We are apt to assume that every human action is the result of an intellectual process, by which a man first thinks of some end which he desires, and then calculates the means by which that end can be attained. An investor, for instance, desires good security combined with five per cent interest. He spends an hour in studying with an open mind the price-list of stocks, and finally infers that the purchase of Brewery Debentures will enable him most completely to realise his desire. Given the original desire for good security, his act in purchasing the Debentures appears to be the inevitable result of his inference. The desire for good security itself may further appear to be merely an intellectual inference as to the means of satisfying some more general desire, shared by all mankind, for 'happiness,' our own 'interest,' or the like. The satisfaction of this general desire can then be treated as the supreme 'end' of life, from which all our acts and impulses, great and small, are derived by the same intellectual process as that by which the conclusion is derived from the premises of an argument.
This way of thinking is sometimes called 'common sense.' A good example of its application to politics may be found in a sentence from Macaulay's celebrated attack on the Utilitarian followers of Bentham in the Edinburgh Review of March 1829. This extreme instance of the foundation of politics upon dogmatic psychology is, curiously enough, part of an argument intended to show that 'it is utterly impossible to deduce the science of government from the principles of human nature.' 'What proposition,' Macaulay asks, 'is there respecting human nature which is absolutely and universally true? We know of only one: and that is not only true, but identical; that men always act from self-interest.... When we see the actions of a man, we know with certainty what he thinks his interest to be.'[3] Macaulay believes himself to be opposing Benthamism root and branch, but is unconsciously adopting and exaggerating the assumption which Bentham shared with most of the other eighteenth and early nineteenth century philosophers—that all motives result from the idea of some preconceived end.
[3] Edinburgh Review, March 1829, p. 185. (The italics are mine.)

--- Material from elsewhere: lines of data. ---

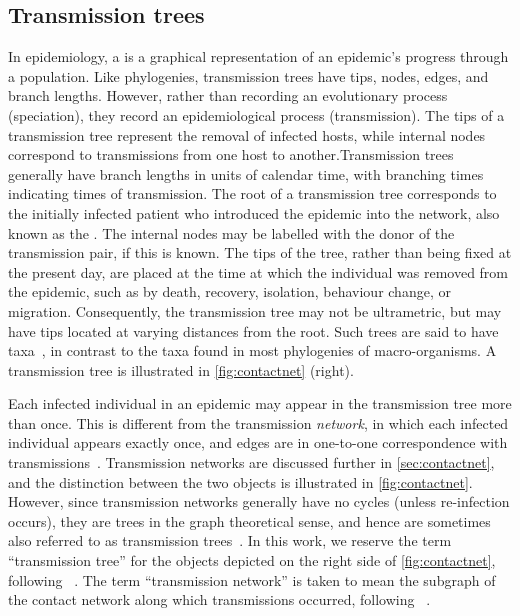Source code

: \subsection{Transmission trees}

In epidemiology, a  is a graphical representation of an
epidemic's progress through a population. Like phylogenies, transmission trees
have tips, nodes, edges, and branch lengths. However, rather than recording an
evolutionary process (speciation), they record an epidemiological process
(transmission). The tips of a transmission tree represent the removal of
infected hosts, while internal nodes correspond to transmissions from one host
to another.Transmission trees generally have branch lengths in units of
calendar time, with branching times indicating times of transmission. The root
of a transmission tree corresponds to the initially infected patient who
introduced the epidemic into the network, also known as the .
The internal nodes may be labelled with the donor of the transmission pair, if
this is known. The tips of the tree, rather than being fixed at the present
day, are placed at the time at which the individual was removed from the
epidemic, such as by death, recovery, isolation, behaviour change, or
migration. Consequently, the transmission tree may not be ultrametric, but may
have tips located at varying distances from the root. Such trees are said to
have  taxa~\autocite{drummond2003measurably}, in contrast
to the  taxa found in most phylogenies of macro-organisms. A
transmission tree is illustrated in \cref{fig:contactnet} (right). 

Each infected individual in an epidemic may appear in the transmission tree
more than once. This is different from the transmission \emph{network}, in
which each infected individual appears exactly once, and edges are in
one-to-one correspondence with transmissions~\autocite{welch2011statistical,
keeling2005networks}. Transmission networks are discussed further in
\cref{sec:contactnet}, and the distinction between the two objects is
illustrated in \cref{fig:contactnet}. However, since transmission networks
generally have no cycles (unless re-infection occurs), they are trees in the
graph theoretical sense, and hence are sometimes also referred to as
transmission trees~\autocite[\eg][]{kenah2015algorithms}. In this work, we
reserve the term ``transmission tree'' for the objects depicted on the right
side of \cref{fig:contactnet}, following \eg~\autocite{stadler2013uncovering}.
The term ``transmission network'' is taken to mean the subgraph of the contact
network along which transmissions occurred, following
\eg~\autocite{welch2011statistical, keeling2005networks}.

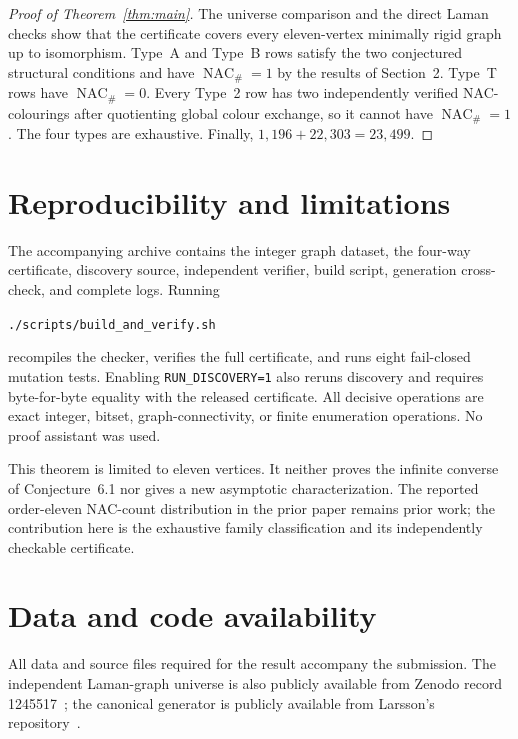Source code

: \documentclass[11pt]{amsart}
\theoremstyle{definition}
\newcommand{\NACnum}{\operatorname{NAC}_{\#}}
\begin{document}
\begin{proof}[Proof of Theorem~\ref{thm:main}]
The universe comparison and the direct Laman checks show that the certificate
covers every eleven-vertex minimally rigid graph up to isomorphism.  Type~A
and Type~B rows satisfy the two conjectured structural conditions and have
$\NACnum=1$ by the results of Section~2.  Type~T rows have $\NACnum=0$.
Every Type~2 row has two independently verified NAC-colourings after quotienting
global colour exchange, so it cannot have $\NACnum=1$.  The four types are
exhaustive.  Finally, $1{,}196+22{,}303=23{,}499$.
\end{proof}

\section{Reproducibility and limitations}

The accompanying archive contains the integer graph dataset, the four-way
certificate, discovery source, independent verifier, build script, generation
cross-check, and complete logs.  Running
\begin{center}
\texttt{./scripts/build\_and\_verify.sh}
\end{center}
recompiles the checker, verifies the full certificate, and runs eight
fail-closed mutation tests.  Enabling \texttt{RUN\_DISCOVERY=1} also reruns
discovery and requires byte-for-byte equality with the released certificate.
All decisive operations are exact integer, bitset, graph-connectivity, or
finite enumeration operations.  No proof assistant was used.

This theorem is limited to eleven vertices.  It neither proves the infinite
converse of Conjecture~6.1 nor gives a new asymptotic characterization.  The
reported order-eleven NAC-count distribution in the prior paper remains prior
work; the contribution here is the exhaustive family classification and its
independently checkable certificate.

\section*{Data and code availability}

All data and source files required for the result accompany the submission.
The independent Laman-graph universe is also publicly available from Zenodo
record 1245517~\cite{capco2018data}; the canonical generator is publicly
available from Larsson's repository~\cite{larsson}.



\end{document}
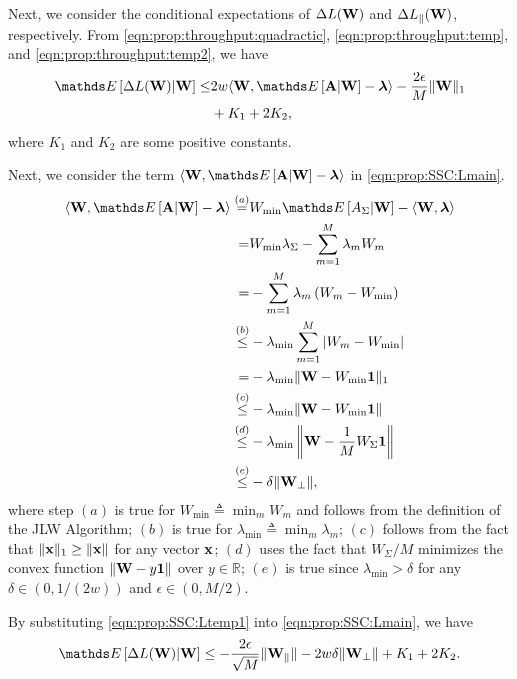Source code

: \documentclass[10pt, conference, letterpaper]{IEEEtran} %
\begin{document}
\begin{IEEEproof}
Next, we consider the conditional expectations of $\Delta L(\mathbf{W})$ and $\Delta L_{\parallel}(\mathbf{W})$, respectively. From \eqref{eqn:prop:throughput:quadractic}, \eqref{eqn:prop:throughput:temp}, and \eqref{eqn:prop:throughput:temp2}, we have
\begin{align}
\label{eqn:prop:SSC:Lmain}
\bE\left[\Delta L(\mb{W})\middle|\mb{W}\right]
\leq&2w\langle\mb{W},\bE\left[\mb{A}\middle|\mb{W}\right]-\bs{\lambda}\rangle -\frac{2\epsilon}{M}\|\mb{W}\|_{1} \nonumber\\
& + K_1 + 2K_2 ,
\end{align}
where $K_1$ and $K_2$ are some positive constants.

Next, we consider the term $\langle\mb{W},\bE\left[\mb{A}\middle|\mb{W}\right]-\bs{\lambda}\rangle$ in \eqref{eqn:prop:SSC:Lmain}.
\begin{align}
\label{eqn:prop:SSC:Ltemp1}
\langle\mb{W},\bE\left[\mb{A}\middle|\mb{W}\right]-\bs{\lambda}\rangle\stackrel{(a)}{=}& W_{\min}\bE\left[A_{\Sigma}\middle|\mb{W}\right]-\langle\mb{W},\bs{\lambda}\rangle \nonumber\\
=&W_{\min}\lambda_{\Sigma}-\sum_{m=1}^{M}\lambda_mW_m \nonumber\\
=&-\sum_{m=1}^{M}\lambda_m\left(W_m - W_{\min}\right)\nonumber\\
\stackrel{(b)}{\leq}&-\lambda_{\min}\sum_{m=1}^{M}|W_m-W_{\min}| \nonumber\\
=&-\lambda_{\min}\|\mb{W}-W_{\min}\mb{1}\|_{1} \nonumber\\
\stackrel{(c)}{\leq}&-\lambda_{\min}\|\mb{W}-W_{\min}\mb{1}\| \nonumber\\
\stackrel{(d)}{\leq}&-\lambda_{\min}\left\|\mb{W}-\frac{1}{M}W_{\Sigma}\mb{1}\right\|\nonumber\\
\stackrel{(e)}{\leq}&-\delta\|\mb{W}_{\perp}\|,
\end{align}
where step $(a)$ is true for $W_{\min}\triangleq\min_{m}W_m$ and follows from the definition of the JLW Algorithm; $(b)$ is true for $\lambda_{\min}\triangleq\min_{m}\lambda_m$; $(c)$ follows from the fact that $\|\mathbf{x}\|_{1}\geq\|\mathbf{x}\|$ for any vector $\mathbf{x}$; $(d)$ uses the fact that $W_{\Sigma}/M$ minimizes the convex function $\|\mathbf{W}-y\mathbf{1}\|$ over $y\in\mathbb{R}$; $(e)$ is true since $\lambda_{\min}>\delta$ for any $\delta\in(0,1/(2w))$ and $\epsilon\in(0,M/2)$.

By substituting \eqref{eqn:prop:SSC:Ltemp1} into \eqref{eqn:prop:SSC:Lmain}, we have 
\begin{align}
\label{eqn:prop:SSC:Lmain:final}
\bE\left[\Delta L(\mb{W})\middle|\mb{W}\right]\leq-\frac{2\epsilon}{\sqrt{M}}\|\mb{W}_{\parallel}\|-2w\delta\|\mb{W}_{\perp}\|+K_1 + 2K_2.
\end{align}


\end{IEEEproof}
\end{document}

If he had been pressed, Macaulay would probably have admitted that there are cases in which human acts and impulses to act occur independently of any idea of an end to be gained by them. If I have a piece of grit in my eye and ask some one to take it out with the corner of his handkerchief, I generally close the eye as soon as the handkerchief comes near, and always feel a strong impulse to do so. Nobody supposes that I close my eye because, after due consideration, I think it my interest to do so. Nor do most men choose to run away in battle, to fall in love, or to talk about the weather in order to satisfy their desire for a preconceived end. If, indeed, a man were followed through one ordinary day, without his knowing it, by a cinematographic camera and a phonograph, and if all his acts and sayings were reproduced before him next day, he would be astonished to find how few of them were the result of a deliberate search for the means of attaining ends. He would, of course, see that much of his activity consisted in the half-conscious repetition, under the influence of habit, of movements which were originally more fully conscious. But even if all cases of habit were excluded he would find that only a small proportion of the residue could be explained as being directly produced by an intellectual calculation. If a record were also kept of those of his impulses and emotions which did not result in action, it would be seen that they were of the same kind as those which did, and that very few of them were preceded by that process which Macaulay takes for granted.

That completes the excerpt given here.